L'altra campana

LA VOCAZIONE - 4


     Mia madre, che mi sapeva felice, non venne a trovarmi neanche il giorno della Befana, quando in visita al collegio arrivavano i benefattori, portando i regali. Fui io a intonare l’inno dell’istituto, dopo il discorso commosso del direttore e il saluto paterno di non so quale monsignore. Attendemmo nella nostra bella divisa che venissero distribuiti i regali. Ci speravo. Poco, ma ci speravo. E ci rimasi malissimo, quando a me non toccò la befana, essendo io (mi spiegarono poi) di quelli che sono soliti andare addirittura in vacanza.     Era inevitabile che ripensassi a quelle amarezze quando le suore native di Monteflavio, sparse nei vari Ordini e nei vari istituti di beneficenza, riportavano in dono ai nipoti regali e leccornie,pur non disponendo di denaro, in forza del voto di povertà: io sapevo da dove venivano quei doni, avendo visto le scorte dell’istituto e perfino i nostri viveri finire nelle loro sacche, mentre noi sentivamo i morsi della fame. Né mi sarei meravigliato poi, quando i Padri Somaschi, con sottile pretesco ricatto, ci avrebbero confidato che a nostro beneficio, stavolta, anche dagli orfanotrofi, oltre che da collegi a pagamento e da santuari e parrocchie distraevano vari milioni di lire per il sostentamento dei loro istituti di formazione.     Avevo verificato di persona ciò che oggi rivela freddamente la statistica, che l’assistenza è interesse degli assistenti, più che degli assistiti, risultando che circa l’ottanta per cento dei fondi raccolti o stanziati per l’assistenza o per la ricerca se ne vanno in “spese di organizzazione”; cioè a foraggiare gli enti, gli istituti assistenziali e il cosiddetto volontariato: a beneficare i benefattori.
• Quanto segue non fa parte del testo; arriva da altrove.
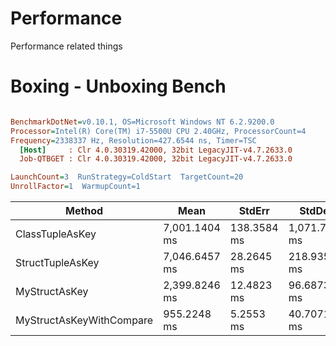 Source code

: # Performance
Performance related things



# Boxing - Unboxing Bench

``` ini

BenchmarkDotNet=v0.10.1, OS=Microsoft Windows NT 6.2.9200.0
Processor=Intel(R) Core(TM) i7-5500U CPU 2.40GHz, ProcessorCount=4
Frequency=2338337 Hz, Resolution=427.6544 ns, Timer=TSC
  [Host]     : Clr 4.0.30319.42000, 32bit LegacyJIT-v4.7.2633.0
  Job-QTBGET : Clr 4.0.30319.42000, 32bit LegacyJIT-v4.7.2633.0

LaunchCount=3  RunStrategy=ColdStart  TargetCount=20  
UnrollFactor=1  WarmupCount=1  

```
Method | Mean | StdErr | StdDev | Median | Gen 0 | Gen 1 | Gen 2 | Allocated
------------------------- | -------------- | ------------ | -------------- |-------------- | ------------ | ------------ |---------- | ----------
ClassTupleAsKey | 7,001.1404 ms | 138.3584 ms | 1,071.7192 ms | 6,607.0421 ms | 101050.0000 |  37550.0000 | 4050.0000 | 600.71 MB |
StructTupleAsKey | 7,046.6457 ms |  28.2645 ms |   218.9356 ms | 6,958.6388 ms | 638950.0000 | 135050.0000 | 6000.0000 |   1.65 GB |
MyStructAsKey | 2,399.8246 ms |  12.4823 ms |    96.6873 ms | 2,388.9916 ms | 127100.0000 |  49550.0000 | 4050.0000 |    765 MB | 
MyStructAsKeyWithCompare |   955.2248 ms |   5.2553 ms |    40.7071 ms |   938.4278 ms |  11950.0000 |   8900.0000 | 2950.0000 |   59.6 MB |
Ecco perché la retta dell’ONOG non poteva andare a mia madre.     Ed ecco perché i fatti vanno ammantati di pietà.     Superai nella vicina scuola di San Saba, sopra le mura, l’esame di licenza elementare. Usignolo o no, ebbi un sei come tutti in musica e canto dopo un Fratelli d’Italia cantato in coro: un anticipo del sei politico sessantottino. E trascorsi al paese la vacanza più lunga, nell’attesa della seconda svolta della mia vita: la scuola media.     Cercai di confortare Franco, che avrebbe preso il mio posto a Tata Giovanni; non senza metterlo sull’avviso:     “E’ un ambiente difficile”, gli dissi.“Segui i consigli di Nacci, che è un ripetente amico mio e mi ha promesso di proteggerti: è uno che mena”.